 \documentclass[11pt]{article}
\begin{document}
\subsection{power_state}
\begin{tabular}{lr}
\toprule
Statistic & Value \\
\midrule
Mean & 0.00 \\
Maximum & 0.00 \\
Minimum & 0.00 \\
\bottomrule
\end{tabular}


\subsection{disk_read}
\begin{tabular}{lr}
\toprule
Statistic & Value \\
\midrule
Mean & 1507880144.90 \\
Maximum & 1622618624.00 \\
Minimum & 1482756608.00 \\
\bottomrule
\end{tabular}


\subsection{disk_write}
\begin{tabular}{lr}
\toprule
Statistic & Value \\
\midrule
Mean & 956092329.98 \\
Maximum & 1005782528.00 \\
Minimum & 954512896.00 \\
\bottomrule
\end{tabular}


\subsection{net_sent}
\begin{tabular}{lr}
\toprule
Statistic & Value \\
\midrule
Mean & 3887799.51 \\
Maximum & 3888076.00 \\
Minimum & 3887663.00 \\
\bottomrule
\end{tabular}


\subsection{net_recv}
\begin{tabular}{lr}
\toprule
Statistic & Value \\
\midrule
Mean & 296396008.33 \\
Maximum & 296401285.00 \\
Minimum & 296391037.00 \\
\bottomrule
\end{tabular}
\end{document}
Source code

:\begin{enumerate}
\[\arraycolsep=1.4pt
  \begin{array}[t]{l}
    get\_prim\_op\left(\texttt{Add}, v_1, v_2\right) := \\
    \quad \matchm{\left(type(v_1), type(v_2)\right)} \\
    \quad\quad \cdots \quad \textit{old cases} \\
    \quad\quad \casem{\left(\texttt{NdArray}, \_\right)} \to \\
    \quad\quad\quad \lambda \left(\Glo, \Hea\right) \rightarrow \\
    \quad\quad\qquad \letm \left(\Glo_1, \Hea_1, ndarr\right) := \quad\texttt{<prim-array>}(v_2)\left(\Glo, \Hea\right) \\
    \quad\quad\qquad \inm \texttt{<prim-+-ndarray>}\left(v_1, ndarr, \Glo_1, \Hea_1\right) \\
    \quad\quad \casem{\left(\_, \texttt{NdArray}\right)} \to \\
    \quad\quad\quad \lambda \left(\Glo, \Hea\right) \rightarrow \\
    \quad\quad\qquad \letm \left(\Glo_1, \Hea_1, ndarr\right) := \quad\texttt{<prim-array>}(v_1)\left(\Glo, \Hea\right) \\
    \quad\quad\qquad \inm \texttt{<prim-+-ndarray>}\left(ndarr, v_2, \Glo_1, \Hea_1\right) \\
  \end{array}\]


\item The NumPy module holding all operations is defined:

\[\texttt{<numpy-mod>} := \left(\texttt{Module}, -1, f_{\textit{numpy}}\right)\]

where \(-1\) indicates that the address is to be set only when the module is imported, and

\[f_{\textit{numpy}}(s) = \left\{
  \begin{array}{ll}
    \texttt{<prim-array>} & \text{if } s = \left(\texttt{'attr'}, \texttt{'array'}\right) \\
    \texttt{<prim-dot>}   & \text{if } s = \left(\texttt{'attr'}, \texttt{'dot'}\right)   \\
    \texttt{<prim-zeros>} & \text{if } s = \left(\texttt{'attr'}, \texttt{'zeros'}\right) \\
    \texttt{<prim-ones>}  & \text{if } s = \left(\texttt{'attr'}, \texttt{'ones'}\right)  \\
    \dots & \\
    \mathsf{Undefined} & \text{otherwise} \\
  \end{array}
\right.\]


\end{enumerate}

...

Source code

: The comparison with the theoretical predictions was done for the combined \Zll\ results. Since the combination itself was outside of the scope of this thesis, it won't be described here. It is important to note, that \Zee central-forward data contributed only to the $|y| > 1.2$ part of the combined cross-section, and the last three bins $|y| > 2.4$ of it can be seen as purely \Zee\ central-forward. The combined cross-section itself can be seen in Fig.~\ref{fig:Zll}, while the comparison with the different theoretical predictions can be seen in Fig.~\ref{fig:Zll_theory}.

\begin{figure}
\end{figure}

==

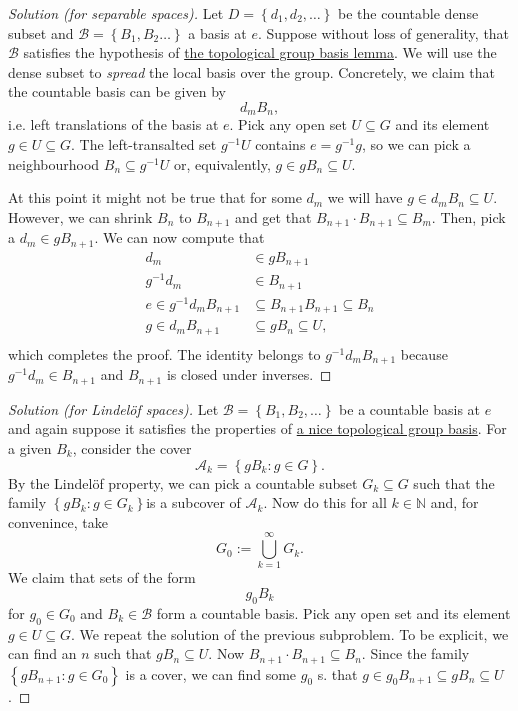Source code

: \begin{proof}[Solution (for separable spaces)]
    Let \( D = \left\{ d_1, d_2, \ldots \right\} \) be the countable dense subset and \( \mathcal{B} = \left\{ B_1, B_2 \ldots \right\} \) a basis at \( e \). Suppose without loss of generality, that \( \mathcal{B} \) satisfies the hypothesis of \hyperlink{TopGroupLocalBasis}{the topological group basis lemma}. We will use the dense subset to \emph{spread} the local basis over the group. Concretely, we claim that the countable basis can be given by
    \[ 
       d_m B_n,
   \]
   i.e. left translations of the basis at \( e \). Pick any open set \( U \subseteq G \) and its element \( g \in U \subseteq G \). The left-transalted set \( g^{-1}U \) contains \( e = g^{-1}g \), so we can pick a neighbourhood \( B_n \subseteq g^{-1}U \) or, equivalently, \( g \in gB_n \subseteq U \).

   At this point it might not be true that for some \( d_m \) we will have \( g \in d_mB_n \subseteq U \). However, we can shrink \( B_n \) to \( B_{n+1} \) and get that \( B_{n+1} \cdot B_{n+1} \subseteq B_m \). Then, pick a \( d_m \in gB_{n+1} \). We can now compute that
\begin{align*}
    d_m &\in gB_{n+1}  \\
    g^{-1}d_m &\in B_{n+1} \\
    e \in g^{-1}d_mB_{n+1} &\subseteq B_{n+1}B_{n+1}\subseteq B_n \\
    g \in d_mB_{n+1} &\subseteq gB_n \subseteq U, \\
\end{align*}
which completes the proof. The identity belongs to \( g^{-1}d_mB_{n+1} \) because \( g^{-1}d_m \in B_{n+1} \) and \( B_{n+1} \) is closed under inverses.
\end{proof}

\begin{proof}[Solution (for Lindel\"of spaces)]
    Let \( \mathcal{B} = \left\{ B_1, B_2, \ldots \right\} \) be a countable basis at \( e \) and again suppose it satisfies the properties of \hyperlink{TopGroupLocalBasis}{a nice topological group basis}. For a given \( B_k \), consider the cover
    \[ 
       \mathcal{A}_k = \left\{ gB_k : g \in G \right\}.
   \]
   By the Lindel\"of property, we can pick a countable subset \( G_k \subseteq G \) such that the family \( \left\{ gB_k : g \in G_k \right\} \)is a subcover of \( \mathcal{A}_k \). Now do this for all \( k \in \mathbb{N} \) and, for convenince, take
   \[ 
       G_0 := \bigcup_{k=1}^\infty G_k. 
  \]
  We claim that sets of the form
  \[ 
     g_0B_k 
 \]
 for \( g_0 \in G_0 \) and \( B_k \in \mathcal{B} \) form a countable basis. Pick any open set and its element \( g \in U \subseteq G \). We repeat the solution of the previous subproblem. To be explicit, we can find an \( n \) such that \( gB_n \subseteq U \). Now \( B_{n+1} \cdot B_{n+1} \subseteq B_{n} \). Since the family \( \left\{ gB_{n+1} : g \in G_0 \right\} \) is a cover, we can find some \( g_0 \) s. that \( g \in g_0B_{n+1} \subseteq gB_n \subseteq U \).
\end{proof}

Work task →
Each line of the data that holds the word "claim" should be copied.

Reply →
    Let \( D = \left\{ d_1, d_2, \ldots \right\} \) be the countable dense subset and \( \mathcal{B} = \left\{ B_1, B_2 \ldots \right\} \) a basis at \( e \). Suppose without loss of generality, that \( \mathcal{B} \) satisfies the hypothesis of \hyperlink{TopGroupLocalBasis}{the topological group basis lemma}. We will use the dense subset to \emph{spread} the local basis over the group. Concretely, we claim that the countable basis can be given by
  We claim that sets of the form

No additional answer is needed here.